Und trotz aller Verbundenheit mit den Vereinen wird man Schrammel nicht gerecht, wenn man ihn als „Vereinsmeier“ bezeichnet. Ihm war einfach die Gemeinschaft, die Geselligkeit, der Kontakt mit vielen Menschen aus verschiedenen Schichten und Altersgruppen wichtig. Mit seiner Person untrennbar verbunden sind gerade in diesem Zusammenhang seine Vorliebe für das Plaudern und das Schnapsen. Da konnte es schon einmal vorkommen, dass er verspätet zu einem Termin erschien, weil er das „Bummerl“ noch zu Ende spielen musste.

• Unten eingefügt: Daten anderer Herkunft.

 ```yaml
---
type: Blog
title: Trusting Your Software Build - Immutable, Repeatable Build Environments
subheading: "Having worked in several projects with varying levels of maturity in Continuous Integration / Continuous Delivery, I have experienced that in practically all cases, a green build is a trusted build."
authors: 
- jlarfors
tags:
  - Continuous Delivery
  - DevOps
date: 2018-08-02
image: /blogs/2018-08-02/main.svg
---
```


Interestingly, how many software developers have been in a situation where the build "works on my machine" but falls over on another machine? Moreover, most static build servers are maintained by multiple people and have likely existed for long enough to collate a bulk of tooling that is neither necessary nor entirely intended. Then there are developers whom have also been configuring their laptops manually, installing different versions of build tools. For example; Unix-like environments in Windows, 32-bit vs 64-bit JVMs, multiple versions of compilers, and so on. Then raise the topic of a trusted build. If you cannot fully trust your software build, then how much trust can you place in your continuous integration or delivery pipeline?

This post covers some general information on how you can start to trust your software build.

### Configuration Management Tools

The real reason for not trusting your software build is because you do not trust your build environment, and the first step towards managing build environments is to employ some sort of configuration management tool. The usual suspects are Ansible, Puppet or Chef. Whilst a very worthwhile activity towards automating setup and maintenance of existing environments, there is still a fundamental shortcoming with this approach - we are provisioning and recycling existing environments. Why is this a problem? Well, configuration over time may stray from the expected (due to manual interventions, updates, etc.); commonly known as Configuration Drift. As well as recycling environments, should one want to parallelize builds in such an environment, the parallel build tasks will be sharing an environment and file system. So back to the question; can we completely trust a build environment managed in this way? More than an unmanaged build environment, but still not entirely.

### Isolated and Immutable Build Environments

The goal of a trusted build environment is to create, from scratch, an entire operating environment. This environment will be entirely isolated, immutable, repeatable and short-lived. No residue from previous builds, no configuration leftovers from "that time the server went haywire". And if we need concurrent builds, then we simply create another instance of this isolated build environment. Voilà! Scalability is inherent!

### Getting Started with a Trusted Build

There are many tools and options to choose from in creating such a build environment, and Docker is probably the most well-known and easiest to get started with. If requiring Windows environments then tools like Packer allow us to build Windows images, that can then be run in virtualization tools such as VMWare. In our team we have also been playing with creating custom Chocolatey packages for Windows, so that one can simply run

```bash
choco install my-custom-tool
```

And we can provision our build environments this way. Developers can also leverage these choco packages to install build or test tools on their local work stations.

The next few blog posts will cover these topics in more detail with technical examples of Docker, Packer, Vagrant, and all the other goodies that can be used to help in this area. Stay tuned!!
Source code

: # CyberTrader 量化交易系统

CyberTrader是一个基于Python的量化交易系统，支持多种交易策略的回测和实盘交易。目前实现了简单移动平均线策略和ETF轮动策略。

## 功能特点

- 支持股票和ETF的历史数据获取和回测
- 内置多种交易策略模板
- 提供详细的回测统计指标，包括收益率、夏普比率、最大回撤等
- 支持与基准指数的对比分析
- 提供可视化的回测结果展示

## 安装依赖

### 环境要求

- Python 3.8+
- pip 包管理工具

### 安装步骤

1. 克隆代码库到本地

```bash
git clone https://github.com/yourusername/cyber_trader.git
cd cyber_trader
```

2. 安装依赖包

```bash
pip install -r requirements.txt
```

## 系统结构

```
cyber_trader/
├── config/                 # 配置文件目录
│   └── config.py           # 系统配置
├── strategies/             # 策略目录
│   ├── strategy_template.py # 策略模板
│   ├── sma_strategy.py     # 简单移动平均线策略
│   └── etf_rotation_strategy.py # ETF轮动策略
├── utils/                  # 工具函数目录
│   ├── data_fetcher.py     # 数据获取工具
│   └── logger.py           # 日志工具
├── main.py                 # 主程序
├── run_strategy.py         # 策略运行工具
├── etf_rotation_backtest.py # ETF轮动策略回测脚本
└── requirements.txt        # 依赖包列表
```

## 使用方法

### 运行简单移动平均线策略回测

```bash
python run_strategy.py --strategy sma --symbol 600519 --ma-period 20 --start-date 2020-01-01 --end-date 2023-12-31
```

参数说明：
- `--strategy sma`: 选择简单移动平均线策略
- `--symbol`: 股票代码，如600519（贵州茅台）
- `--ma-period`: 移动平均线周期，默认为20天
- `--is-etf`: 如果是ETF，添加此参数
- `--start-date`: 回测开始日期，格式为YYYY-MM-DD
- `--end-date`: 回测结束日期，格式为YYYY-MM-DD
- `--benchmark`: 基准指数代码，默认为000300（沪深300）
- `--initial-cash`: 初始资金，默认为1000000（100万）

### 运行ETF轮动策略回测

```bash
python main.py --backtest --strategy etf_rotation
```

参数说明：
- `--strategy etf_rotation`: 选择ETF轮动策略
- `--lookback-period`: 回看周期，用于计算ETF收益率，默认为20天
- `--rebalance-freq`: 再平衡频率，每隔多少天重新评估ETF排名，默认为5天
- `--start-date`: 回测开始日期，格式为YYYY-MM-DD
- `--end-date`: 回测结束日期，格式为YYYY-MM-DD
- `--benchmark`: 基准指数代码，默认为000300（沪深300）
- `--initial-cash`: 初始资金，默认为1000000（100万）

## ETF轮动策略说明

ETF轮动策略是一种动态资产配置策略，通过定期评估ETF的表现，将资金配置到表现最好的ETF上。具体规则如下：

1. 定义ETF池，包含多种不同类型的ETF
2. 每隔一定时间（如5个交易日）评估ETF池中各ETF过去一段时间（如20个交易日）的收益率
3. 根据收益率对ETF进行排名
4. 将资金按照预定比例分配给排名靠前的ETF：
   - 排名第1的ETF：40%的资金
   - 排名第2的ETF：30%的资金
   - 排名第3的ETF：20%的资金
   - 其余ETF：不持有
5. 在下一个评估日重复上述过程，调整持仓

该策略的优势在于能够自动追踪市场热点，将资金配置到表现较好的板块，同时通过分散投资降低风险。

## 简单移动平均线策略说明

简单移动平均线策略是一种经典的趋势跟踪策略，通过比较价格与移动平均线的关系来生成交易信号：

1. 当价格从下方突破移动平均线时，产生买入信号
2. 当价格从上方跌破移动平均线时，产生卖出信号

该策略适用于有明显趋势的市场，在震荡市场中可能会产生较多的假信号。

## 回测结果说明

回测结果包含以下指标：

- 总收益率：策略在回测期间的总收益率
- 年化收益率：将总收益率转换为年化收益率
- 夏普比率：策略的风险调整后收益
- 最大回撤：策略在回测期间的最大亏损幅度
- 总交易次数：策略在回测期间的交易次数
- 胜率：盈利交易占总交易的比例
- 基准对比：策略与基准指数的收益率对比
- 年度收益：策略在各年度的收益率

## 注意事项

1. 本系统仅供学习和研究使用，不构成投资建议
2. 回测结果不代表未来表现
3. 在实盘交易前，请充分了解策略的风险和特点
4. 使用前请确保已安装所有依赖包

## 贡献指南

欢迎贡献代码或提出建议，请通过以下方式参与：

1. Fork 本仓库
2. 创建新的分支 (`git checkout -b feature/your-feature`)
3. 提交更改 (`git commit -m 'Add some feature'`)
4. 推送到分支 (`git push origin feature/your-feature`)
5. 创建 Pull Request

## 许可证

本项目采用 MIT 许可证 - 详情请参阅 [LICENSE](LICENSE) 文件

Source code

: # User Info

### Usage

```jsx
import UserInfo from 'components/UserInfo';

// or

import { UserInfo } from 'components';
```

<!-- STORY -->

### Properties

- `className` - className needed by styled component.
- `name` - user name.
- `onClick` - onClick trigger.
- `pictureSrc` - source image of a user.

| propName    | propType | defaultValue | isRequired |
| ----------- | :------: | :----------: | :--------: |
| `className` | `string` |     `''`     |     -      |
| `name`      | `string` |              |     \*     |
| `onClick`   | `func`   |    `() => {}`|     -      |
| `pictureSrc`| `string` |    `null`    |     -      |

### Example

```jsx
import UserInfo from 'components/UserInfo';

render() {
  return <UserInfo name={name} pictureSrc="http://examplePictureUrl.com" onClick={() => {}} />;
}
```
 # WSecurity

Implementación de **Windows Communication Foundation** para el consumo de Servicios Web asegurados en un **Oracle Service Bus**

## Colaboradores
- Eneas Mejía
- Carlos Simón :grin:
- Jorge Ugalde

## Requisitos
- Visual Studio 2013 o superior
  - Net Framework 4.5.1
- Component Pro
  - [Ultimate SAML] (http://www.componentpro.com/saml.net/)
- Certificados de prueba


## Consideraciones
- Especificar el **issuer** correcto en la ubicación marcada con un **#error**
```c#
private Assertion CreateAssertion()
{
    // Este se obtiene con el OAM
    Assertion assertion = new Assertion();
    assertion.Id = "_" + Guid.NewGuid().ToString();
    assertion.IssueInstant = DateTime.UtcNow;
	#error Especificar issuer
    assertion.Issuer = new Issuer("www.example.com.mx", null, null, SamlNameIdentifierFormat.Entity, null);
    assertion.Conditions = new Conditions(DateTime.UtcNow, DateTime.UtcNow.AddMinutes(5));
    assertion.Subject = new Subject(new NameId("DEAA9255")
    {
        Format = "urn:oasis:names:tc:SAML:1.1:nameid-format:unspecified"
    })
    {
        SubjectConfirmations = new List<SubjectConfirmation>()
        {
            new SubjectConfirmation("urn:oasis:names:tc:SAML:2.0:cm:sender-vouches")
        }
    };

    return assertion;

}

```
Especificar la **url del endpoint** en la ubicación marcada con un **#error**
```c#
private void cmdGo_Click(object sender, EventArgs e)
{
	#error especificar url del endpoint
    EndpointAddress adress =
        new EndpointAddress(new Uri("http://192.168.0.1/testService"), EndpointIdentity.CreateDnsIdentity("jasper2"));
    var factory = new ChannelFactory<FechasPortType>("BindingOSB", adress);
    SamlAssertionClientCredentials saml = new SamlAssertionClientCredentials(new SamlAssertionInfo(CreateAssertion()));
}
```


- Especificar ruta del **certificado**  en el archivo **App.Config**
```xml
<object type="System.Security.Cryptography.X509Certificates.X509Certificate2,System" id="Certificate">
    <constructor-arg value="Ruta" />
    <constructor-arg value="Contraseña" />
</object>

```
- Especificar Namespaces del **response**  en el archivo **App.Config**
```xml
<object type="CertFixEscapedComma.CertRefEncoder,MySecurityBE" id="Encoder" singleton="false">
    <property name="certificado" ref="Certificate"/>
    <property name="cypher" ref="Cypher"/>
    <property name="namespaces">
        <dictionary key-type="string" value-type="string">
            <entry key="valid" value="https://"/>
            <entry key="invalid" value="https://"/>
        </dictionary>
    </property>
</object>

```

Unvergessen sind auch seine Führungen durch Gars und auf die Burg, wo er mit seinem bereits angesprochenen historischen Wissen, das er auch bei vielen Veranstaltungen in seine – dadurch machmal zu langen – Reden einbaute, glänzte. Und immer war der letzte Weg in die Gertrudskirche, wo er mit einem innig vorgetragenen „Ave Maria“ den Rundgang schloss.
 
Abschied vorläufig nur im kleinen Kreis
Auch wenn es auf den ersten Blick ob der vielen Termine und Verpflichtungen nicht so aussieht, die Familie hatte in seinem Leben einen hohen Stellenwert. Obwohl Gattin Herta und seine vier Kinder ihn nur frühmorgens oder spätabends zu Gesicht bekamen, sprach er selbst immer in den höchsten Tönen von ihnen und lobte seine Gattin, dass sie trotz allem mit ihm durch Dick und Dünn gehe. 65 gemeinsame Ehejahre – im Oktober feierten sie Eiserne Hochzeit – bestätigen das.

Pandemiebedingt wird das Begräbnis nur im kleinen Kreis stattfinden können.

Nach einer Möglichkeit, dass ein größerer Personenkreis von Anton Schrammel Abschied nehmen kann, wird noch gesucht. Aber auch so wird Toni allen noch lange in Erinnerung bleiben.